La déclaration de Donald Trump a soulevé un formidable mécontentement populaire au Panama dont la population garde en mémoire cette intervention militaire inique. Les manifestants brandissent des affiches grossières à l’encontre de Trump. Il sera très difficile au prochain secrétaire d’État de convaincre les dirigeants du Panama de rendre le contrôle du canal à moins que les États-Unis s’engagent dans une nouvelle aventure armée comme Trump l’a laissé entendre. Il préconise enfin de changer le golfe du Mexique, vraie « Méditerranée méso-américaine », en golfe de l’Amérique.
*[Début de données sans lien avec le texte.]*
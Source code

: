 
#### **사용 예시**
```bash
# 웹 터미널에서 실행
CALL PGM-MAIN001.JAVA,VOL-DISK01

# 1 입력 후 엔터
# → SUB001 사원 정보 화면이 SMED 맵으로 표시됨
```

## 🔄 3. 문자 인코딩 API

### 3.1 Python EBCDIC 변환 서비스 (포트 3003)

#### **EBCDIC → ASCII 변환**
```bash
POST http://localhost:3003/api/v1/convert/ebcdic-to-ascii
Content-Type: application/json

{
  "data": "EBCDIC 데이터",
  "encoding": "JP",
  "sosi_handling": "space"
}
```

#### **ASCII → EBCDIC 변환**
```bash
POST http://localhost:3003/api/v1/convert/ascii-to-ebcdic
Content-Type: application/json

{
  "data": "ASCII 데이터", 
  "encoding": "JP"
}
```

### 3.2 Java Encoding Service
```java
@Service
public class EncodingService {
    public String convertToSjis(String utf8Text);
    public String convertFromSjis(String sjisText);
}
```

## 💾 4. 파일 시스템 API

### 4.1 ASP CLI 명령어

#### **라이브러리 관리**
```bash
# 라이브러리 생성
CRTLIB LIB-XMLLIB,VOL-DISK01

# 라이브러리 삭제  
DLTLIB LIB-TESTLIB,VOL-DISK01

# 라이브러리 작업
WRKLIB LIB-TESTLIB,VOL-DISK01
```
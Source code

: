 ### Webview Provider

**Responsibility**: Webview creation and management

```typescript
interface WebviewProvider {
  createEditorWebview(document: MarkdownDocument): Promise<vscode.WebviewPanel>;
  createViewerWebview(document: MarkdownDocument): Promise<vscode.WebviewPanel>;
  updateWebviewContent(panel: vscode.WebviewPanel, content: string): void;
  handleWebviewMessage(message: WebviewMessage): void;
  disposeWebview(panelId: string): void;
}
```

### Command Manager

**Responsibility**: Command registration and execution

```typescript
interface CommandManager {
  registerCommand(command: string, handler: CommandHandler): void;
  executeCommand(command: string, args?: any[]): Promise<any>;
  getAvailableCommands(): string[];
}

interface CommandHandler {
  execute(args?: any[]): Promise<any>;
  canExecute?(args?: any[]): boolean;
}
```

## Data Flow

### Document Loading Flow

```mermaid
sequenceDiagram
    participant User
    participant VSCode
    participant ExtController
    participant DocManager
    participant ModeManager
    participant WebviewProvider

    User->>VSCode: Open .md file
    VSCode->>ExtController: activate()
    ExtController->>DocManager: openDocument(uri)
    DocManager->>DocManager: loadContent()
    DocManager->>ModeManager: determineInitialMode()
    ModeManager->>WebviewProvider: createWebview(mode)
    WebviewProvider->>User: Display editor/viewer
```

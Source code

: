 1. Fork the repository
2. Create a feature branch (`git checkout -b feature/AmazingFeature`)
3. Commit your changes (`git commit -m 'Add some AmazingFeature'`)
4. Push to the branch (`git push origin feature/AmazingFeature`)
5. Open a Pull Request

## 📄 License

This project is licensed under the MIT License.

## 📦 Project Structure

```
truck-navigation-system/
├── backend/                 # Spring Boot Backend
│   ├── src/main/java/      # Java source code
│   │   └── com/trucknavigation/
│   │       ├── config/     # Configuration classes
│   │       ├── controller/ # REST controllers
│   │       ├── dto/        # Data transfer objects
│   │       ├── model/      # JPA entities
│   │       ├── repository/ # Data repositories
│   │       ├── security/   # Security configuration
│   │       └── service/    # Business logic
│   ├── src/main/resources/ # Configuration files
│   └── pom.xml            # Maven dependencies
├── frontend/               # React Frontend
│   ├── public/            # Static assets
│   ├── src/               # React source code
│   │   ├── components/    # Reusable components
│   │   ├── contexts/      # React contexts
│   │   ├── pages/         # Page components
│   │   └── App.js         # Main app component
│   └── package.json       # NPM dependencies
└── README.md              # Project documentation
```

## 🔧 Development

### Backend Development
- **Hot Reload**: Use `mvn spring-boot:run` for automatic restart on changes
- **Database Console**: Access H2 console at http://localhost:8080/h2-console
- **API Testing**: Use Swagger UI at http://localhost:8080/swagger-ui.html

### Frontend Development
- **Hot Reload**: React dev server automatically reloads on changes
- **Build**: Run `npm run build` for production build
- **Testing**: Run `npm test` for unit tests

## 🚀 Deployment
Sceptique envers l’utilité de l’OTAN qui forme un grand espace euro-atlantique intégré, y compris avec le Canada et le Groenland, Donald Trump a compris que le XXIe siècle sera le temps des États-continents. Si l’apport démographique du Canada et du Groenland demeure relatif (375 750 000 habitants), les nouveaux États-Unis d’Amérique du Nord et de l’Arctique disposeraient d’une formidable étendue ramassée (21 984 273 km²) avec des ressources minières, énergétiques et agricoles peu exploitées. Les projets d’expansion de Donald Trump ne sont pas à prendre à la légère. Son ambition expansionniste pourrait-elle finalement réconcilier un mouvement trumpiste qui se divise à propos de la question brûlante de l’immigration entre la base MAGA nativiste et les oligarques de la High Tech, Elon Musk en tête ?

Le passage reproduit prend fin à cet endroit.